The back squat is one of the most common strength exercises for building force, power, and resilience in athletes.
Yet subtle technical choices, especially at the very bottom of the squat, can meaningfully change the mechanical demands placed on the athlete.
One of those choices is bouncing out of the hole.
How does bouncing at the bottom of the squat alter ground reaction forces?

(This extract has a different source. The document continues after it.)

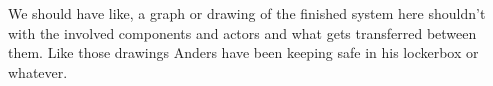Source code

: We should have like, a graph or drawing of the finished system here shouldn't with the involved components and actors and what gets transferred between them.
Like those drawings Anders have been keeping safe in his lockerbox or whatever.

What Did the Researchers Do?
Subjects
- 36 trained lifters completed Session 1
- 29 completed Session 2
- Men and women with ≥2 years of squat experience
- All were resistance-trained and familiar with heavy back squats
Design
A within-subject crossover design with two testing sessions:
Session 1: Load manipulation
- 70% vs 80% 1RM
- Bounce vs no-bounce squats
Session 2: Descent velocity manipulation
- Fast vs slow descent
- Bounce vs no-bounce
- Load fixed at 70% 1RM

Key Definitions
- Bounce squat ⮕ Actively accelerating into the bottom position to exploit the stretch-shortening cycle
- No-bounce squat ⮕ Controlled turnaround without rebound
Measurements
Ground Reaction Force (GRF) using dual force plates (1000 Hz) and barbell kinematics via linear position transducer (250 Hz), including:
- Mean velocity (Vmean)
- First peak velocity (Vpeak1, early concentric)
- Minimum velocity (Vmin, sticking region)
- Second peak velocity (Vpeak2, late concentric)
- Mean and peak power
What Were the Results?
Bounce Squats Significantly Increase GRF
- GRF at the turning point increased by ~19% in Session 1 and ~22% in Session 2
- This effect was far larger than the effect of increasing load from 70 to 80% 1RM, suggesting technique mattered more than load for peak force exposure at the bottom
Bounce Shifts Where Velocity Is Expressed
- Vpeak1 (early concentric) increased significantly with bounce
- Vmin (sticking region) increased slightly
- Vpeak2 (late concentric) decreased

Heavier Loads Reduce Velocity, Barely Increase GRF
- 80% vs 70% 1RM has a small GRF increase (~3%) but clear reductions in all velocity metrics
- Load affected barbell speed more than force at the bottom

Faster Descent Alone Does Not Increase GRF
- No meaningful change in GRF
- No change in early concentric velocity (Vpeak1)
- Small increase in late-phase velocity (Vpeak2)
Importantly, descending faster is not the same as bouncing.

What Does This Mean?
- Bouncing substantially increases mechanical demand at the bottom of the squat
- Bounce enhances early concentric performance but may increase stress exposure
- Faster descent without bounce does not replicate this effect
- Load increases from 70 to 80% are relatively modest contributors to GRF compared to the technique
Limitations
- Squats were performed in a pre-fatigued state
- Acute effects only, no longitudinal outcomes
Coach’s Takeaway
Bouncing is a distinct mechanical strategy that trades higher force exposure for early-phase velocity gains.
- Technique drives force exposure more than moderate increases in load.
- Bounce increases early power but raises bottom-end stress so reserve this for healthy or late-stage rehab.
- A fast descent does not mean "bounce," and it won't replicate these alterations in kinetics.
I hope this helps,
Ramsey
Reference
Achermann, B. B., Drewek, A., & Lorenzetti, S. R. (2026). Acute effect of the bounce squat on ground reaction force at the turning point and barbell kinematics. Journal of Strength and Conditioning Research, 40(1), 1–8.